The lady warmed to her new audience and Thorongil groaned again at her wealth of information. She, indeed, must be a cousin. "He, of course, will be tall and dark, grey-eyed as are all the descendents of the West---as the Steward's house mostly is, and Dol Amroth also. His gaze will command all who behold it; its power will demand immediate fealty. He will be a healer, learned in lore and legend, comfortable with both men and Elves. He will bear the blade Narsil, Elendil's sword, reforged, and wear the serpent ring of Barahir, a silver circle with a fiery green stone." Quillion sucked in his breath suddenly and inhaled the cider Finduilas had poured for him.
The coughing fit and Finduila's helpful back-thumping that followed broke the spell of Calarinda's story-telling.
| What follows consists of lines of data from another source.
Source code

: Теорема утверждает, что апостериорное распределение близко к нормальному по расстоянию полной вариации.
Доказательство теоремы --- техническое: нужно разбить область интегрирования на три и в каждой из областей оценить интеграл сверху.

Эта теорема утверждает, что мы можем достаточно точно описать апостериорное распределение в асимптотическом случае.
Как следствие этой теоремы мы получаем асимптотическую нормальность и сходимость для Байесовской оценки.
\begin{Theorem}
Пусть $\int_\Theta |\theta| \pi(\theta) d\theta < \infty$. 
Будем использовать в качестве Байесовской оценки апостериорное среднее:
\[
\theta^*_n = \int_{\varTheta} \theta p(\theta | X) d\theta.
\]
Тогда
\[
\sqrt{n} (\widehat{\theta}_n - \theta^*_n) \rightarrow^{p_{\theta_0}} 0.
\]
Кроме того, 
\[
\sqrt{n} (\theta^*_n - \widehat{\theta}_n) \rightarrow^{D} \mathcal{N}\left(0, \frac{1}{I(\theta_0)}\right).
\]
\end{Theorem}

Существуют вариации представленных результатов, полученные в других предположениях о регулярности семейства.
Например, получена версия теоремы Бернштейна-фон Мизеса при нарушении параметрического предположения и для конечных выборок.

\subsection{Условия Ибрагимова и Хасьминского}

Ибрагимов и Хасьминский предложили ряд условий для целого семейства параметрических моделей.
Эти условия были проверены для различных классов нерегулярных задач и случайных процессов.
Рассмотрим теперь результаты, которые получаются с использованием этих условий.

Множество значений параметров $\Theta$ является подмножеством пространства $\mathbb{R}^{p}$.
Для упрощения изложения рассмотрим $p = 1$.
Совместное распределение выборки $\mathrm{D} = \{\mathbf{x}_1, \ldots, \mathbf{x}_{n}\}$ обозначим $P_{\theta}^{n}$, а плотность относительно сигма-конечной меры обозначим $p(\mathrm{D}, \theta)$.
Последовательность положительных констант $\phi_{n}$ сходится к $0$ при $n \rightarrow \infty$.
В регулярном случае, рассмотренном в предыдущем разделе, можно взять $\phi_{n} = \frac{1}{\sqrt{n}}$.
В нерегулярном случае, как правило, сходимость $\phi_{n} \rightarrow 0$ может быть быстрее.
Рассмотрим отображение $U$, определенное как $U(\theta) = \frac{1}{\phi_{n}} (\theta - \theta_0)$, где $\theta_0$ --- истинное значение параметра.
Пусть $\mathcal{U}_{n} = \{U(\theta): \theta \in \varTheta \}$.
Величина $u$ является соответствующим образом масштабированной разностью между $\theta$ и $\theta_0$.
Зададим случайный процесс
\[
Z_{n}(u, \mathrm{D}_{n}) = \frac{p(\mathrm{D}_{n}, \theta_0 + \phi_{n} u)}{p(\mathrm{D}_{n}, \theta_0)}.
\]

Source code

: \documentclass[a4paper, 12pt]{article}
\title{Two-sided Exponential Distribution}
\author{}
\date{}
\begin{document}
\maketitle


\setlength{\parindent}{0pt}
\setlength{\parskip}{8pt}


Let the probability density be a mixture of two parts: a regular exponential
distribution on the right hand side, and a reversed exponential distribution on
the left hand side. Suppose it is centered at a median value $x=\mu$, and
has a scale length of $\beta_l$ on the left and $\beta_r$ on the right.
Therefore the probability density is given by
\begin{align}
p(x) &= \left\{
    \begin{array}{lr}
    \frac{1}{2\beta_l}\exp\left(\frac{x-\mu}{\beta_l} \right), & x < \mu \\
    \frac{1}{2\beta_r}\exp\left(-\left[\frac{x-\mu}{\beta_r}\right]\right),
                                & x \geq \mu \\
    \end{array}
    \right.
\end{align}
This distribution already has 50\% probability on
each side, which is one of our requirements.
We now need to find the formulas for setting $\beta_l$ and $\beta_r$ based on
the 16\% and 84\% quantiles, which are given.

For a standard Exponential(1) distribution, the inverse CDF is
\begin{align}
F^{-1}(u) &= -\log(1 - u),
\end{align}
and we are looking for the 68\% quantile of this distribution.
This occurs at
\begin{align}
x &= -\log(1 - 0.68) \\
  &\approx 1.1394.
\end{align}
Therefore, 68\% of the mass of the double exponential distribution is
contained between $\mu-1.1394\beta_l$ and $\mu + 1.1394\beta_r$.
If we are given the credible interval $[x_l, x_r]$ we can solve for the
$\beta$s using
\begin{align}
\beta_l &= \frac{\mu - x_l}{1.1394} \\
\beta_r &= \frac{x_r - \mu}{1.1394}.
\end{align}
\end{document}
When he was able to breathe once more, Thorongil caught Quillion staring at him. His squire was trustworthy and loyal to a fault, but had all the curiosity of the young. He suspected his squire had made careful study of the contents in the chests in his rooms and knew exactly where that particular ring could be found. Before Quillion could recover fully and blurt out something untoward, the conversation moved to safer topics.
Later, Thorongil walked with Imrahil along the garden gallery, preparing to leave. Finduilas and Fallon had stolen away for a few minutes alone, and Calarinda had bid him good night earlier. Quillion, stuffed with food by the kitchen staff, plopped on the steps leading down to the gardens, now dead in the winter cold, to wait.
"My lord," began the prince directly, "what do you think of the Steward's son, Denethor? If I might be so blunt." They paced along together, breath silver vapor in the moonlight.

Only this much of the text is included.